• [TASK REQUIREMENTS]
Copy out every line of the data where the word "enquête" is found.

Items from a dataset
******************************

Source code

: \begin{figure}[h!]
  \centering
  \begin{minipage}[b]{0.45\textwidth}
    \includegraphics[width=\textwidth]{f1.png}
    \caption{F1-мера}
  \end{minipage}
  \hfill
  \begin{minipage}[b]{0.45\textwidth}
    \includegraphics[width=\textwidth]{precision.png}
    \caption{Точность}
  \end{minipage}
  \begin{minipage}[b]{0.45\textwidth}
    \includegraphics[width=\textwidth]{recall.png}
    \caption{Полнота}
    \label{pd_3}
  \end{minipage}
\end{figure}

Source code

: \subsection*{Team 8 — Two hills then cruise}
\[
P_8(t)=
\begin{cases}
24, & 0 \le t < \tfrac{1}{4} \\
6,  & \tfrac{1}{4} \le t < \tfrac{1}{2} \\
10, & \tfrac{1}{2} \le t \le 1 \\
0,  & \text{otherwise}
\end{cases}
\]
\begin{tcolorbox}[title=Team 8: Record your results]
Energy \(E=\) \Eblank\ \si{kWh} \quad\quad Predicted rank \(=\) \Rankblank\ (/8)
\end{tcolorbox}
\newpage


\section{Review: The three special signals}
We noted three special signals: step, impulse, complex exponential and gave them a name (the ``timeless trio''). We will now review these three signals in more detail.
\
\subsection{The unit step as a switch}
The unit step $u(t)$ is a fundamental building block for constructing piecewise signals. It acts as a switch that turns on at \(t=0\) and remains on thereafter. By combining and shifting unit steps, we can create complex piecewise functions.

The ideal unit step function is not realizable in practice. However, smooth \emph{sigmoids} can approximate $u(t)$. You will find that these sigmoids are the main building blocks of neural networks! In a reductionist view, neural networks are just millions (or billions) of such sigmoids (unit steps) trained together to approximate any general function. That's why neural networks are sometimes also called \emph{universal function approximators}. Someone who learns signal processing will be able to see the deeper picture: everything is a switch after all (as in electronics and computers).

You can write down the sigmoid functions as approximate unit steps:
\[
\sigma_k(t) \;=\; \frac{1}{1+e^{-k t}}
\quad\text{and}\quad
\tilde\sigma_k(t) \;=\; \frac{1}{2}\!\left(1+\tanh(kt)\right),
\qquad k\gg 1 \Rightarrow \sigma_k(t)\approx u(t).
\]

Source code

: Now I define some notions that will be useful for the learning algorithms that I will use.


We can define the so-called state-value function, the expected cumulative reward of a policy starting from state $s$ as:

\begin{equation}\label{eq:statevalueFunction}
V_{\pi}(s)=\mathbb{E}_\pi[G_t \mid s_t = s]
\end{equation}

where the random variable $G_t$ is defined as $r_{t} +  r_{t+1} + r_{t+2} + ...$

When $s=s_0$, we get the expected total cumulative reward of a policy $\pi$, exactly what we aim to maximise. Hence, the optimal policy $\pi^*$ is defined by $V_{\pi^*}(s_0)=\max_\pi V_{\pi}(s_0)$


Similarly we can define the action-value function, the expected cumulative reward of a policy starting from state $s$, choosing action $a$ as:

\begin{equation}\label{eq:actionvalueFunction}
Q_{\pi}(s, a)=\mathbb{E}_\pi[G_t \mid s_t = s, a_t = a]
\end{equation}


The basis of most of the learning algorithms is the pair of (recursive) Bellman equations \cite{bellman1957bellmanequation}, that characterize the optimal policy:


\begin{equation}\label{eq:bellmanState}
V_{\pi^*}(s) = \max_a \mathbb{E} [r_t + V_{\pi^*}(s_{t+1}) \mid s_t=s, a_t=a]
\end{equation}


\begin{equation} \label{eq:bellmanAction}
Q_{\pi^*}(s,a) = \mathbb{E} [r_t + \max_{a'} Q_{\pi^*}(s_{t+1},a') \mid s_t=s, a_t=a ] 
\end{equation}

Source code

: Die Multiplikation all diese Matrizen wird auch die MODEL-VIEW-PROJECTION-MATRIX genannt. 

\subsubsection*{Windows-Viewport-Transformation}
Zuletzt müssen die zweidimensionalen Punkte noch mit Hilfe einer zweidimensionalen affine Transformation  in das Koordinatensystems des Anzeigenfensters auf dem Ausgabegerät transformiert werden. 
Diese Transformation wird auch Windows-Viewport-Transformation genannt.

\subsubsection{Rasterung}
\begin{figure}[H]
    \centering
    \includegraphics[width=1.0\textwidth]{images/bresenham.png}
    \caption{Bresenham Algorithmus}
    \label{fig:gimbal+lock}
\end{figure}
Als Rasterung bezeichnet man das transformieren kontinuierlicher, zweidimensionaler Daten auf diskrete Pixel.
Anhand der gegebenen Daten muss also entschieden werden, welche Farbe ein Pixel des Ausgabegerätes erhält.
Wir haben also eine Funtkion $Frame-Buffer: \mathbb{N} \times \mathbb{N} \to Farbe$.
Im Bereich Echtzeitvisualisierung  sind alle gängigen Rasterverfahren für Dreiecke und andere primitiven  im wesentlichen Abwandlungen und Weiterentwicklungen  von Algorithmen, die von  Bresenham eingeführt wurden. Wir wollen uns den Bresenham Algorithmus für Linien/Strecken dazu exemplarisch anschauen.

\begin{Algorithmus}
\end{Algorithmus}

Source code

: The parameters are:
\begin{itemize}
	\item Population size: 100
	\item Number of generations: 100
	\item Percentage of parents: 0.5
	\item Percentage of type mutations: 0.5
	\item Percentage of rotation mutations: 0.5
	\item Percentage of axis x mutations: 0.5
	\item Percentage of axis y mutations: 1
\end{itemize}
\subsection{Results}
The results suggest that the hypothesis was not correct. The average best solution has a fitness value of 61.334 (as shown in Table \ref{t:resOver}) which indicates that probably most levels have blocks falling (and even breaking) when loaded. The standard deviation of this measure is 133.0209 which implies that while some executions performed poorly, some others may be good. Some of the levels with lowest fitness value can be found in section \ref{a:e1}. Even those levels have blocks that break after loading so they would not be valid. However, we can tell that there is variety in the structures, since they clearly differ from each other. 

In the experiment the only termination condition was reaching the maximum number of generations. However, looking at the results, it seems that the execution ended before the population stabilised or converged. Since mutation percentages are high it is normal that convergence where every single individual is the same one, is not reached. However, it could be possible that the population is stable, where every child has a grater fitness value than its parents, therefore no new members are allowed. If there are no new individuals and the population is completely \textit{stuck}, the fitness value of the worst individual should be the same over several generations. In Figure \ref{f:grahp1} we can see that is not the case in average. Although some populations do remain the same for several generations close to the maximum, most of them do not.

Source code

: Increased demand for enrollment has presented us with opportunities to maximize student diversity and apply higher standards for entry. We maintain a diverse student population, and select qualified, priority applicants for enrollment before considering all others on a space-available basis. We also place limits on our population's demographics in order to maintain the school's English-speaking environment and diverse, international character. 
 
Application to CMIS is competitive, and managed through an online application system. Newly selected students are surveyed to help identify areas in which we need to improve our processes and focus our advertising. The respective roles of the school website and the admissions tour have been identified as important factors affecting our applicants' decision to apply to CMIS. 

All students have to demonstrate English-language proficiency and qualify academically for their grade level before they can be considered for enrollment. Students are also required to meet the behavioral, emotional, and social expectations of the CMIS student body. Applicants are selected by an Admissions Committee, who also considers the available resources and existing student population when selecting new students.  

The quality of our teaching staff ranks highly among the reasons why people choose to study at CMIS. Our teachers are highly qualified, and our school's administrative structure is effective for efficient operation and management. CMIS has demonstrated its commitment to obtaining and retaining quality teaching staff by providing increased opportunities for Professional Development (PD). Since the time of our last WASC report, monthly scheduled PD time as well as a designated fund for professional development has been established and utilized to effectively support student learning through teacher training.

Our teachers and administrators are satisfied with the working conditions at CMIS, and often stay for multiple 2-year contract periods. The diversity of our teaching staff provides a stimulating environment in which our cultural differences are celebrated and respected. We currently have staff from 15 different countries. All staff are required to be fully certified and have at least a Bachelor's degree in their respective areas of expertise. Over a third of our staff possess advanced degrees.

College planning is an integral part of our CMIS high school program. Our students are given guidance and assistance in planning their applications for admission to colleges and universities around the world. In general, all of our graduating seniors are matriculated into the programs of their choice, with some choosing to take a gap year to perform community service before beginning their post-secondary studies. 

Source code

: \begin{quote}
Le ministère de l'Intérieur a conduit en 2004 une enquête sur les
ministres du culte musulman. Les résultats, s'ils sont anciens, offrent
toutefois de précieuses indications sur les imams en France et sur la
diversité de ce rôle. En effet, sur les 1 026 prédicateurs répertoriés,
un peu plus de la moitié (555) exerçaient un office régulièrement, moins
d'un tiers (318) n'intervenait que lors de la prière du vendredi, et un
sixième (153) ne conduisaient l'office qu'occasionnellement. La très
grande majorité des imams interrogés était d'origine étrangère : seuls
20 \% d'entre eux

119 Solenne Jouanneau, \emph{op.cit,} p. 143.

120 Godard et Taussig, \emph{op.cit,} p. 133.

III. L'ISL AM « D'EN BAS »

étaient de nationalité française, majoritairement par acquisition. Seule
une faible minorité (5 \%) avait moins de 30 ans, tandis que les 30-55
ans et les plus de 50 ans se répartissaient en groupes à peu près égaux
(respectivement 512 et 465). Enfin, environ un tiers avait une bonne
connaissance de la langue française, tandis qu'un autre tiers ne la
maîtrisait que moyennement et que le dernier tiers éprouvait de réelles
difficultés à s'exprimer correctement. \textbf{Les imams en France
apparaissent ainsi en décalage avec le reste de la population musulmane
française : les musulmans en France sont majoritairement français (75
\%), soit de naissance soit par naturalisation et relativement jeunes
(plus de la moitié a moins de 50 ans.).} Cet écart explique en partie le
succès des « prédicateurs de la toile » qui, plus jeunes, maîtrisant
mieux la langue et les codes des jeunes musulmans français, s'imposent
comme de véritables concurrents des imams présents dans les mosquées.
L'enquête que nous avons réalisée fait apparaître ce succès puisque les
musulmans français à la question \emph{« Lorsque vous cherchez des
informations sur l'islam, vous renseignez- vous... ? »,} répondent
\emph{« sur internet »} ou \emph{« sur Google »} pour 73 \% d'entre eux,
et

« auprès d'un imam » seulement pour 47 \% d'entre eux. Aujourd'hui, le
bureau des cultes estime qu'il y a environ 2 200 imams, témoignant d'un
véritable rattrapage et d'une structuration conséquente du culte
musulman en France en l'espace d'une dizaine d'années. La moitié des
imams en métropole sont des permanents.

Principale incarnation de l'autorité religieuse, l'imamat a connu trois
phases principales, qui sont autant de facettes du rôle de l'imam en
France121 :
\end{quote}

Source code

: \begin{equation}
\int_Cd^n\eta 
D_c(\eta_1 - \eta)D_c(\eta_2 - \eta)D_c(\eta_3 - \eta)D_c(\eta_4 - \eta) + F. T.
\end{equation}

******************************

• [TASK ANSWER]
Le ministère de l'Intérieur a conduit en 2004 une enquête sur les
L'enquête que nous avons réalisée fait apparaître ce succès puisque les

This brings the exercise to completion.